Shares of Alcoa Inc. (NYSE: AA) rallied 5.7 percent yesterday on news that the 127-year-old company would be split in two. Alcoa currently has four main operating segments that comprise two main groups: value added and raw aluminum mining and processing. The split would separate the value added business from the business of producing raw aluminum and other minerals.
“It has allowed us to build those two business into the right size, the right strength and the right scale,” Alcoa CEO Klaus Kleinfeld stated about the split in an interview with CNBC. “So this allows us to put both businesses onto their own path independently, to pursue their own strategies, which are very distinct.”
Even with yesterday’s news about the split, Alcoa stock was down 39.2 percent in 2015, compared with a decline of 10.2 percent in the Dow Jones Industrial Average (^DJI). Alcoa had been a member of the widely followed average until September 2013, when it was dropped after more than 54 years, formerly trading under the name Aluminum Company of America.
Over the past 25 years, prices of aluminum have ranged between $0.50 and $1.40 per pound and have been in a downward trend over the past several years. Prices currently sit at $0.71 per pound.

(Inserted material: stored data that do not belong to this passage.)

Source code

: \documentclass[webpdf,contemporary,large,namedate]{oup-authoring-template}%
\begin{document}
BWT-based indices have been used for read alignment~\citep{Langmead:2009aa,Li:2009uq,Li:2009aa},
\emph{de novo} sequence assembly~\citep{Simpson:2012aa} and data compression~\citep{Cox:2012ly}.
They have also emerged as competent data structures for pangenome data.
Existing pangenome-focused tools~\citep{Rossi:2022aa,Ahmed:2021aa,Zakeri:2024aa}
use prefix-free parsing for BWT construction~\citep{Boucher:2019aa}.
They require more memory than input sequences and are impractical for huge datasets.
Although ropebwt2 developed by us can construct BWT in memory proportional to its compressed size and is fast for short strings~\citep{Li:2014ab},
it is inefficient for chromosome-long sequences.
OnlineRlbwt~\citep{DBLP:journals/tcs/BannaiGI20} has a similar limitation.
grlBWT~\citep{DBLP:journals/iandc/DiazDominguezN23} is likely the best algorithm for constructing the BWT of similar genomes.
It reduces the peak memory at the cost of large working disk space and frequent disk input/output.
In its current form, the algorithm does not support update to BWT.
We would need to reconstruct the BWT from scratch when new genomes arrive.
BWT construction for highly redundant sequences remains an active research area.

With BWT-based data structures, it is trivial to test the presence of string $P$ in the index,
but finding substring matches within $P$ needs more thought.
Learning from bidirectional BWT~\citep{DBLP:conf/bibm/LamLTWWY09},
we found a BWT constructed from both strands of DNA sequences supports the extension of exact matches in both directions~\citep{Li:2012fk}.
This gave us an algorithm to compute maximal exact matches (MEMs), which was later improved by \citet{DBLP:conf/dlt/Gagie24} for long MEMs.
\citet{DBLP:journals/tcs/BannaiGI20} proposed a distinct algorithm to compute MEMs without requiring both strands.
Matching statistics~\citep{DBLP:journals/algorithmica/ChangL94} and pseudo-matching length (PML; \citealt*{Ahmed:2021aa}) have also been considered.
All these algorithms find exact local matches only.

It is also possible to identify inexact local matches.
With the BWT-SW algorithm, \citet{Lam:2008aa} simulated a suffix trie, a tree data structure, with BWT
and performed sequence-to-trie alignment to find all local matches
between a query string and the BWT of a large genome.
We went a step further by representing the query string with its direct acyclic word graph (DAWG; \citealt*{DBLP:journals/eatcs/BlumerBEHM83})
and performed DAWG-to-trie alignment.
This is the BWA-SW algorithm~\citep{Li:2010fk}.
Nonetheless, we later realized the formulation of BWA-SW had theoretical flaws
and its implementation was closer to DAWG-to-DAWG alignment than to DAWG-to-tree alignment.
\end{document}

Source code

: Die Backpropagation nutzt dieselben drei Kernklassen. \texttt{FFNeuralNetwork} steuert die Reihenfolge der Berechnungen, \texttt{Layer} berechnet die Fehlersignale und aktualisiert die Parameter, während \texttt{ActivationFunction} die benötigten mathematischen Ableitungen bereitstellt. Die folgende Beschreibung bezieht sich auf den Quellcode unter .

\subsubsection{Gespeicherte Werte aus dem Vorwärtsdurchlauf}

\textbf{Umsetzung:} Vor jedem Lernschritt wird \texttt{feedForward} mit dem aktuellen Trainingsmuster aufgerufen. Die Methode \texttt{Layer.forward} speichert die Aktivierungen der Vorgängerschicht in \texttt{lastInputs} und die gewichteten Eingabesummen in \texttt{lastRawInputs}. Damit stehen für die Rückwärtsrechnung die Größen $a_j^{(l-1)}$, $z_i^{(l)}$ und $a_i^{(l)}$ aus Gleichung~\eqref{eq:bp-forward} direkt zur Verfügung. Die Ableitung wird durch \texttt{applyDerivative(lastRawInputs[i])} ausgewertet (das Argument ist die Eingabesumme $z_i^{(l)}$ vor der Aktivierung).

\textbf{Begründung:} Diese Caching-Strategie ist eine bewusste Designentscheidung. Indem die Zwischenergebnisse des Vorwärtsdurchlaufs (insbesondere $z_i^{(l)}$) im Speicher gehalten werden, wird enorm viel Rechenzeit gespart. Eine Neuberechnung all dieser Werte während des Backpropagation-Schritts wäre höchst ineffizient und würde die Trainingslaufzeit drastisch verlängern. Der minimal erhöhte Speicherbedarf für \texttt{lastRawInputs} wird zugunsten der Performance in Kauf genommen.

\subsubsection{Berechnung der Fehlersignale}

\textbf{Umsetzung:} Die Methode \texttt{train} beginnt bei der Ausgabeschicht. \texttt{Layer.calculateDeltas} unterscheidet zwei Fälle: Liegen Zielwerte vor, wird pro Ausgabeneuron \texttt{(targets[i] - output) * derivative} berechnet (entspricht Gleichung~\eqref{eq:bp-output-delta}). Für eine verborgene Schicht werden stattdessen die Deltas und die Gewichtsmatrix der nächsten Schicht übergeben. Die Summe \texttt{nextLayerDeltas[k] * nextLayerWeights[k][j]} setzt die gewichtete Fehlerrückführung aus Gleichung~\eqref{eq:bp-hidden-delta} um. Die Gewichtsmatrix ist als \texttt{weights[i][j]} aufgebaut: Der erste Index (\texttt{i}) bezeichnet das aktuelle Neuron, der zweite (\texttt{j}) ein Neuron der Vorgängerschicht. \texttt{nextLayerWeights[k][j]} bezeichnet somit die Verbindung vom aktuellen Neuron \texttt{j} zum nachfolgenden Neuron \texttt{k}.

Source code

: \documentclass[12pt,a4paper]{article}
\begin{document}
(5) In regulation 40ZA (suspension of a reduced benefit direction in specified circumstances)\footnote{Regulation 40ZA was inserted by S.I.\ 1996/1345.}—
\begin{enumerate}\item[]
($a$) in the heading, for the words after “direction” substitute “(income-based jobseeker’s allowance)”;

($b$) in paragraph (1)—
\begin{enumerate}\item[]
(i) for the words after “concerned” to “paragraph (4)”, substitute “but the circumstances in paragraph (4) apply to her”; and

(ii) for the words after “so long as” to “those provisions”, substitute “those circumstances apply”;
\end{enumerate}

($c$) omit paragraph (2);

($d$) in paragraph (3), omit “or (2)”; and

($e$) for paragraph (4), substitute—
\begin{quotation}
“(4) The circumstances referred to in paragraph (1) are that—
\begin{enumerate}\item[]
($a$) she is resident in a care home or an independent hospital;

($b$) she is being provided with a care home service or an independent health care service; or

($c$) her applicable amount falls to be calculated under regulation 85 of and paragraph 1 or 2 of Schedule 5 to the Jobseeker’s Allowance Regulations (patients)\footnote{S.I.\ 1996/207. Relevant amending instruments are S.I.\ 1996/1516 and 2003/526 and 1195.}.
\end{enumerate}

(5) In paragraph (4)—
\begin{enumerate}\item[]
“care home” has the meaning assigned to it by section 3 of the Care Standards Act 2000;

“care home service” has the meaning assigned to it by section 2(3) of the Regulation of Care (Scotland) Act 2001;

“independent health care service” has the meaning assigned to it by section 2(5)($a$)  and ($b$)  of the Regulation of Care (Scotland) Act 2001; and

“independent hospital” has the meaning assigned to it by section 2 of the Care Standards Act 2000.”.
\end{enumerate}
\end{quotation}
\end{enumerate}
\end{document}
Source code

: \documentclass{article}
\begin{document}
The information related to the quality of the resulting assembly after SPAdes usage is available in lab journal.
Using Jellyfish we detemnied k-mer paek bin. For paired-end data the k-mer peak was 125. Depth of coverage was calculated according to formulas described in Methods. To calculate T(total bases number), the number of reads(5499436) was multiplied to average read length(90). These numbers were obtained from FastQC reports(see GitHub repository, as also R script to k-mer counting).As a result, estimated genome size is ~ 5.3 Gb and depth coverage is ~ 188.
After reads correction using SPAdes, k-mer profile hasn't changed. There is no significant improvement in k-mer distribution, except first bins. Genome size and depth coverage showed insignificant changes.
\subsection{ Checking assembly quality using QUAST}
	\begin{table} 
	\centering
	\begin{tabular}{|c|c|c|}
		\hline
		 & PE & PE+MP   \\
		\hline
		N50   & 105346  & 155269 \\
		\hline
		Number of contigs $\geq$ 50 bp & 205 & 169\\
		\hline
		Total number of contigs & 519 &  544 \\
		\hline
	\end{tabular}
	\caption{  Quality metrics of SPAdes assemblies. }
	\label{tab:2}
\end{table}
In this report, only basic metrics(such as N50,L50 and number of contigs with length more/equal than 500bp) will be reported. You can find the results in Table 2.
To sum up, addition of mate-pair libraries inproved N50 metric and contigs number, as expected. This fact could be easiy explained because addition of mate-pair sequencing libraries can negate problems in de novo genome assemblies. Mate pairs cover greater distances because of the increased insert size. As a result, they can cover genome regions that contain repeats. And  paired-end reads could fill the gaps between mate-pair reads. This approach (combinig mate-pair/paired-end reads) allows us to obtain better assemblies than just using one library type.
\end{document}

Weakness in the price of aluminum has undoubtedly hurt Alcoa. Current Wall Street consensus analyst estimates had been calling for EPS figures to shrink 51.6 percent this quarter, 57.6 percent next quarter, and 15.2 percent this year. Next year, before the split announcement, Alcoa’s EPS was expected to rise 9.0 percent and then grow at an annual rate of 9.6 percent annually over the next five years. Consensus estimates for full year 2015 EPS figures had been taken down by 20.0 percent from $0.97 to $0.78 per AA share over the past 90 days and 2016 figures had been reduced by 25.0 percent from $1.13 to $0.85.
The Alcoa aluminum and mining business, which it has been engaged in since 1888, has been hurt hard with the decline in aluminum prices. While it’s “value added” transportation, engineering and construction business have seen more prosperity.
CEO Kleinfeld discussed the “valued added” business with Jim Cramer from CNBC, stating that forty percent of the value added Alcoa business is aerospace, which is growing at 9 percent annually. Jim Cramer compared the business segment to Precision Castparts Corp. (NYSE: PCP) and noted that Warren Buffet recently took a large position in that company, which could be interpreted as a positive sign for the group as a whole. Cramer also noted that this value added business it not “levered to GDP” any longer.
Kleinfeld noted that in addition to aerospace, the value added business also includes automakers and a “whole range” of other segments. The Alcoa CEO stated that the company is a leader in the automotive segment and that it is a growth industry as well. He then went on to discuss Alcoa’s strength in “aluminization” and the “multi materials” of the jet engine business, the aero-structure business, and that Alcoa has recently introduced “revolutionary” micro mill techniques. Kleinfeld also discussed a new partnership with Ford Motor Co. (NYSE: F) using this new micro mill process. The Alcoa head sees all of these developments as “exciting” and “profitable” opportunities for the company to continue to grow in coming years.
Jim Cramer then asked about the raw aluminum mining business, referring to it as “non-value added,” perhaps for lack of a better term, noting that other companies have split “valued added” from “less value added” and investors got “killed,” citing potential decreased demand from China.
CEO Kleinfeld pointed out that the “less value added” company is not a pure aluminum play; that it also comprises a very strong bauxite business and that bauxite is a commodity that remains in short supply in China, and stated that from a cost standpoint, Alcoa’s aluminum and alumina business are very competitive. Kleinfeld also noted the flexibility of Alcoa’s energy assets, in that the company can sell into the market or use them as needed.